+++ EXTRACTED INFORMATION
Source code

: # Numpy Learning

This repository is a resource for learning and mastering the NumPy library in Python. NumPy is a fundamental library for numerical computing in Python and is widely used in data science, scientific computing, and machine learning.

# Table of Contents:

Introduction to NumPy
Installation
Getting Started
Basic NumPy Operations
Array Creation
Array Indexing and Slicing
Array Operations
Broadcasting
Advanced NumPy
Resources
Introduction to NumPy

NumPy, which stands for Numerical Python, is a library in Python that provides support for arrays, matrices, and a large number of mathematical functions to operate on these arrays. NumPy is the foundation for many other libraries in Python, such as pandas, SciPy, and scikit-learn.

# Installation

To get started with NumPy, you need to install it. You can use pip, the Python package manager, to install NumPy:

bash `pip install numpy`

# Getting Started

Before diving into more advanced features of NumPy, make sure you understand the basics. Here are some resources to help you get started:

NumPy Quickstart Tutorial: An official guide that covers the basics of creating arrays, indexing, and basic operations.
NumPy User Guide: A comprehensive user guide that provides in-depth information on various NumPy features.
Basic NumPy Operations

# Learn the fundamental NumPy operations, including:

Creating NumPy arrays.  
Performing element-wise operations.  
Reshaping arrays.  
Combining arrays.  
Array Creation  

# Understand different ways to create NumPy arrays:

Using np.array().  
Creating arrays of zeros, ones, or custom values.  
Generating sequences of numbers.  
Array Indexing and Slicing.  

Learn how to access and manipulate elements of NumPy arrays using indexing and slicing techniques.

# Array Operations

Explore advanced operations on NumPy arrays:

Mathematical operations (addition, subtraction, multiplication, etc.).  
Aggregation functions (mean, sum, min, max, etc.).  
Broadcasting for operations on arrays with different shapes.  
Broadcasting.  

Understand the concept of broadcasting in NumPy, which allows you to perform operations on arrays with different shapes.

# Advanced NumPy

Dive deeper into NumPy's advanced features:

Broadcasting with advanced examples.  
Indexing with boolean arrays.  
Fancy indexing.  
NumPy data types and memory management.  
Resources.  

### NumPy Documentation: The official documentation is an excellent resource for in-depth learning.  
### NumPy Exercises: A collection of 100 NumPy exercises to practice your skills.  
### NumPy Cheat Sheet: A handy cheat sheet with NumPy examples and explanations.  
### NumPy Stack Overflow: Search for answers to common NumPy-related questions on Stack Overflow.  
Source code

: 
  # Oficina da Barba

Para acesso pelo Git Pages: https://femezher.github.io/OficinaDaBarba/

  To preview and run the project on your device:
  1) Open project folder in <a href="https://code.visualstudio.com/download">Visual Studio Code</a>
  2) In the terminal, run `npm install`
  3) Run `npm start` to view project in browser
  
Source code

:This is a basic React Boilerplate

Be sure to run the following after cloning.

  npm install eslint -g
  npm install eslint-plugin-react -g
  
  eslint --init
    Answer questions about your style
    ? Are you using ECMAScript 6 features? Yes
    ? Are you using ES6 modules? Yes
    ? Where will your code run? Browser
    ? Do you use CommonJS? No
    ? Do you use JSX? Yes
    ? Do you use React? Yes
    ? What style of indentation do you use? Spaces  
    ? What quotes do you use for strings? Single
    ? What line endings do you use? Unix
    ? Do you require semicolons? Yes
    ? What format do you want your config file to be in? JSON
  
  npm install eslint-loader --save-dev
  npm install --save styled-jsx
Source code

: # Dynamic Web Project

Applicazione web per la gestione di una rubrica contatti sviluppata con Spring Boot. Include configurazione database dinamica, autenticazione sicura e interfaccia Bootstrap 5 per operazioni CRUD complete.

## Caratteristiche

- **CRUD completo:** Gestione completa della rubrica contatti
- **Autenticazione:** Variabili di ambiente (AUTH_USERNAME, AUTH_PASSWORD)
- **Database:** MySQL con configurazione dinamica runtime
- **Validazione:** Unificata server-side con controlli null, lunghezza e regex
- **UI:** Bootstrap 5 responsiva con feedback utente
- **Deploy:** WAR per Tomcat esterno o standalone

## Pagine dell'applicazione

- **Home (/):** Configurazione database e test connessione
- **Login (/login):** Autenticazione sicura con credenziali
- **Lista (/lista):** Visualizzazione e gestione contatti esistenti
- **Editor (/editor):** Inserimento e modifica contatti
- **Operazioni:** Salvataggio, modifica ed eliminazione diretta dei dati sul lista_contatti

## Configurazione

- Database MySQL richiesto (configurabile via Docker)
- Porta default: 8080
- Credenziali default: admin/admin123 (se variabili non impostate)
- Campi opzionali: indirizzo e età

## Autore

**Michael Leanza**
++++++
## TASK TO CARRY OUT
Only one stretch of the data above is needed. Restate it word for word, from the line containing "Broadcasting for operations" through the line containing "Dynamic Web Project", both ends included.

## ANSWER BELOW
Broadcasting for operations on arrays with different shapes.  
Broadcasting.  

Understand the concept of broadcasting in NumPy, which allows you to perform operations on arrays with different shapes.

# Advanced NumPy

Dive deeper into NumPy's advanced features:

Broadcasting with advanced examples.  
Indexing with boolean arrays.  
Fancy indexing.  
NumPy data types and memory management.  
Resources.  

### NumPy Documentation: The official documentation is an excellent resource for in-depth learning.  
### NumPy Exercises: A collection of 100 NumPy exercises to practice your skills.  
### NumPy Cheat Sheet: A handy cheat sheet with NumPy examples and explanations.  
### NumPy Stack Overflow: Search for answers to common NumPy-related questions on Stack Overflow.  
Source code

: 
  # Oficina da Barba

Para acesso pelo Git Pages: https://femezher.github.io/OficinaDaBarba/

  To preview and run the project on your device:
  1) Open project folder in <a href="https://code.visualstudio.com/download">Visual Studio Code</a>
  2) In the terminal, run `npm install`
  3) Run `npm start` to view project in browser
  
Source code

:This is a basic React Boilerplate

Be sure to run the following after cloning.

  npm install eslint -g
  npm install eslint-plugin-react -g
  
  eslint --init
    Answer questions about your style
    ? Are you using ECMAScript 6 features? Yes
    ? Are you using ES6 modules? Yes
    ? Where will your code run? Browser
    ? Do you use CommonJS? No
    ? Do you use JSX? Yes
    ? Do you use React? Yes
    ? What style of indentation do you use? Spaces  
    ? What quotes do you use for strings? Single
    ? What line endings do you use? Unix
    ? Do you require semicolons? Yes
    ? What format do you want your config file to be in? JSON
  
  npm install eslint-loader --save-dev
  npm install --save styled-jsx
Source code

: # Dynamic Web Project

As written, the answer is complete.